### What you will do
Each line of the records below needs repeating exactly. Skip the pictures.

### Source information

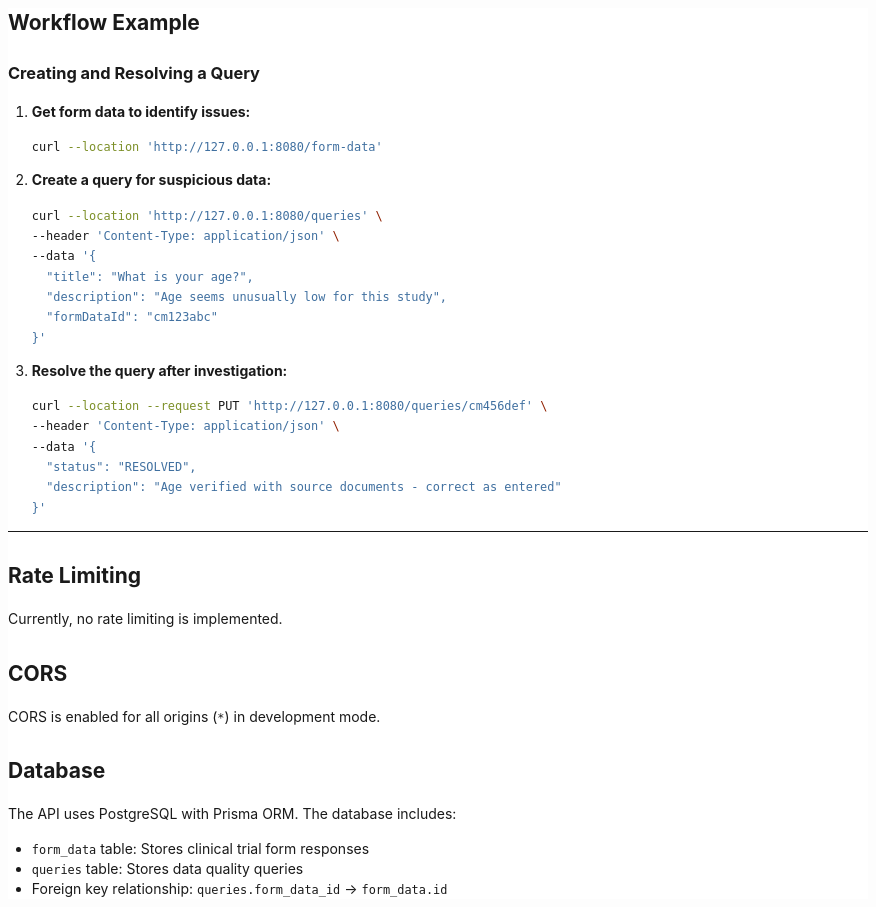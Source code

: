 
## Workflow Example

### Creating and Resolving a Query

1. **Get form data to identify issues:**
   ```bash
   curl --location 'http://127.0.0.1:8080/form-data'
   ```

2. **Create a query for suspicious data:**
   ```bash
   curl --location 'http://127.0.0.1:8080/queries' \
   --header 'Content-Type: application/json' \
   --data '{
     "title": "What is your age?",
     "description": "Age seems unusually low for this study",
     "formDataId": "cm123abc"
   }'
   ```

3. **Resolve the query after investigation:**
   ```bash
   curl --location --request PUT 'http://127.0.0.1:8080/queries/cm456def' \
   --header 'Content-Type: application/json' \
   --data '{
     "status": "RESOLVED",
     "description": "Age verified with source documents - correct as entered"
   }'
   ```

---

## Rate Limiting

Currently, no rate limiting is implemented.

## CORS

CORS is enabled for all origins (`*`) in development mode.

## Database

The API uses PostgreSQL with Prisma ORM. The database includes:
- `form_data` table: Stores clinical trial form responses
- `queries` table: Stores data quality queries
- Foreign key relationship: `queries.form_data_id` → `form_data.id`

### Task answer
Source code

: 
## Workflow Example

### Creating and Resolving a Query

1. **Get form data to identify issues:**
   ```bash
   curl --location 'http://127.0.0.1:8080/form-data'
   ```

2. **Create a query for suspicious data:**
   ```bash
   curl --location 'http://127.0.0.1:8080/queries' \
   --header 'Content-Type: application/json' \
   --data '{
     "title": "What is your age?",
     "description": "Age seems unusually low for this study",
     "formDataId": "cm123abc"
   }'
   ```

3. **Resolve the query after investigation:**
   ```bash
   curl --location --request PUT 'http://127.0.0.1:8080/queries/cm456def' \
   --header 'Content-Type: application/json' \
   --data '{
     "status": "RESOLVED",
     "description": "Age verified with source documents - correct as entered"
   }'
   ```

---

## Rate Limiting

Currently, no rate limiting is implemented.

## CORS

CORS is enabled for all origins (`*`) in development mode.

## Database

The API uses PostgreSQL with Prisma ORM. The database includes:
- `form_data` table: Stores clinical trial form responses
- `queries` table: Stores data quality queries
- Foreign key relationship: `queries.form_data_id` → `form_data.id`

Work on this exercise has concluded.